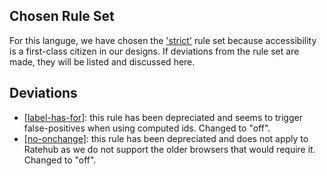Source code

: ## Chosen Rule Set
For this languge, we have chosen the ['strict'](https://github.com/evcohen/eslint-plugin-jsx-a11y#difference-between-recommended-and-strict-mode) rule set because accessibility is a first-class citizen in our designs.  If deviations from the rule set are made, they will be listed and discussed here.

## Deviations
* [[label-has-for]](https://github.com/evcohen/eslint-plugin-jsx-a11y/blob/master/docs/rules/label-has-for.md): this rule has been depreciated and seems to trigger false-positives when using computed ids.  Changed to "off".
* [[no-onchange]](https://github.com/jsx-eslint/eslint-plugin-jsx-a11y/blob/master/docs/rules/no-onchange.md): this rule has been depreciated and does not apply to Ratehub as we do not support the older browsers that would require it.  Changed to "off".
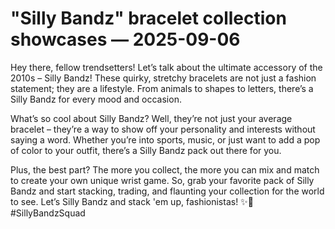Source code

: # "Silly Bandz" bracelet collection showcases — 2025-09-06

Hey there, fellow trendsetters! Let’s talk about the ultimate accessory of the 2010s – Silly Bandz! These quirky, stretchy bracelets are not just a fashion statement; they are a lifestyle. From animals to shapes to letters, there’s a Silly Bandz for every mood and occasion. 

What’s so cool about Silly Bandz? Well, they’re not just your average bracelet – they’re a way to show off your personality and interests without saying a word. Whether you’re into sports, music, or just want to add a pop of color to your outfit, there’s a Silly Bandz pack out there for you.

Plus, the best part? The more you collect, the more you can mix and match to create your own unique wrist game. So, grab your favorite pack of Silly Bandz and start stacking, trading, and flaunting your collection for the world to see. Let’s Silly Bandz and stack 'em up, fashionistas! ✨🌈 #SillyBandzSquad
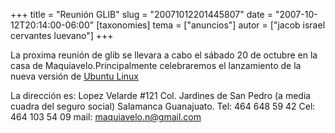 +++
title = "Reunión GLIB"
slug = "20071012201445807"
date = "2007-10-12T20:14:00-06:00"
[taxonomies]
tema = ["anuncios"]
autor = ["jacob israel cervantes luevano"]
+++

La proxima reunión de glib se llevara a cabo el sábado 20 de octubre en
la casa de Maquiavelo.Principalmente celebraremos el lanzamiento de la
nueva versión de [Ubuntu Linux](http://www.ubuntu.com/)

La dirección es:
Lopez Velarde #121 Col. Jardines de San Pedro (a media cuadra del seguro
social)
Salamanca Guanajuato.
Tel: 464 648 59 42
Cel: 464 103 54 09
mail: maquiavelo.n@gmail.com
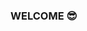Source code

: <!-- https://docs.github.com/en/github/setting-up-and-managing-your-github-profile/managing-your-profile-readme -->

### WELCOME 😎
• • • •
**PROBLEM DETAILS:** Across the entries above, state how many lines include the string "Silly", with no other text.

**WRITTEN REPLY:** 4